> PROBLEM REQUIREMENTS: The whole listing, pictures aside, should be reproduced exactly.

> GIVEN DATA:
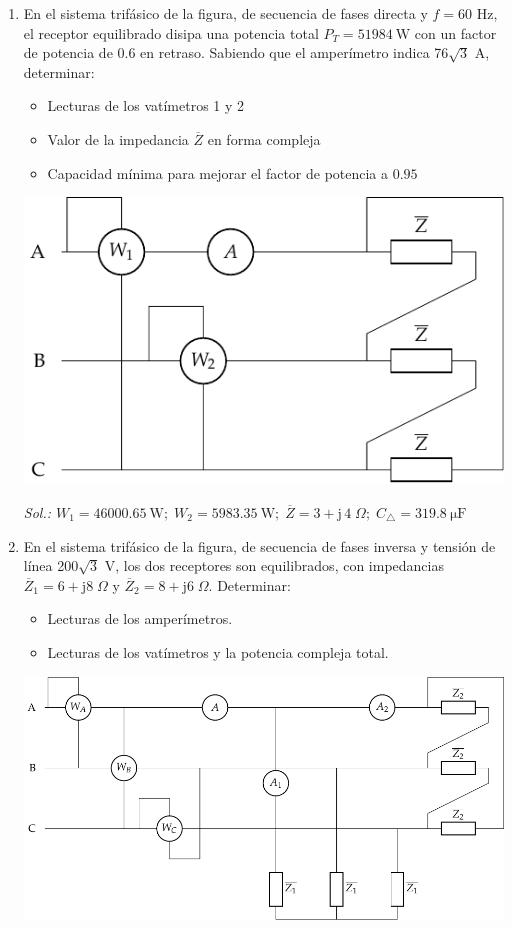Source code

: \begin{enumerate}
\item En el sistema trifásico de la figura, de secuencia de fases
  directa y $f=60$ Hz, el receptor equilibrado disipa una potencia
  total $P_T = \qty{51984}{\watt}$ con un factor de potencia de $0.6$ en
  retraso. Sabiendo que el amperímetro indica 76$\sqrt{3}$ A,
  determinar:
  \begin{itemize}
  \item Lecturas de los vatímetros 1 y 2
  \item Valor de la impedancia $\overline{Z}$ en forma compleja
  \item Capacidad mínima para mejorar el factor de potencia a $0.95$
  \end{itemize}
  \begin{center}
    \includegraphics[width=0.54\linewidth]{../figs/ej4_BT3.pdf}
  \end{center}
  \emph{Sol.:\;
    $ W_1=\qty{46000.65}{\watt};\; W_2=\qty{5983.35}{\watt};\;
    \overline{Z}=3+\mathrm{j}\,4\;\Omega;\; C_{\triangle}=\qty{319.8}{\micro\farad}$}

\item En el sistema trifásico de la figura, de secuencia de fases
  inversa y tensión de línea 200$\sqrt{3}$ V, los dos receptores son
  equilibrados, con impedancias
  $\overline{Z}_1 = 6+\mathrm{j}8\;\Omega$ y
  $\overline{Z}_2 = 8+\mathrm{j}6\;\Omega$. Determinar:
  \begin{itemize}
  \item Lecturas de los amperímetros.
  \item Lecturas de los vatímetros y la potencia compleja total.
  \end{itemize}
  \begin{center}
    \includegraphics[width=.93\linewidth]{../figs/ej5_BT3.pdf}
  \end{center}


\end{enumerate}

> SOLUTION TO THE EXERCISE:
Source code

: \begin{enumerate}
\item En el sistema trifásico de la figura, de secuencia de fases
  directa y $f=60$ Hz, el receptor equilibrado disipa una potencia
  total $P_T = \qty{51984}{\watt}$ con un factor de potencia de $0.6$ en
  retraso. Sabiendo que el amperímetro indica 76$\sqrt{3}$ A,
  determinar:
  \begin{itemize}
  \item Lecturas de los vatímetros 1 y 2
  \item Valor de la impedancia $\overline{Z}$ en forma compleja
  \item Capacidad mínima para mejorar el factor de potencia a $0.95$
  \end{itemize}
  \begin{center}
    \includegraphics[width=0.54\linewidth]{../figs/ej4_BT3.pdf}
  \end{center}
  \emph{Sol.:\;
    $ W_1=\qty{46000.65}{\watt};\; W_2=\qty{5983.35}{\watt};\;
    \overline{Z}=3+\mathrm{j}\,4\;\Omega;\; C_{\triangle}=\qty{319.8}{\micro\farad}$}

\item En el sistema trifásico de la figura, de secuencia de fases
  inversa y tensión de línea 200$\sqrt{3}$ V, los dos receptores son
  equilibrados, con impedancias
  $\overline{Z}_1 = 6+\mathrm{j}8\;\Omega$ y
  $\overline{Z}_2 = 8+\mathrm{j}6\;\Omega$. Determinar:
  \begin{itemize}
  \item Lecturas de los amperímetros.
  \item Lecturas de los vatímetros y la potencia compleja total.
  \end{itemize}
  \begin{center}
    \includegraphics[width=.93\linewidth]{../figs/ej5_BT3.pdf}
  \end{center}


\end{enumerate}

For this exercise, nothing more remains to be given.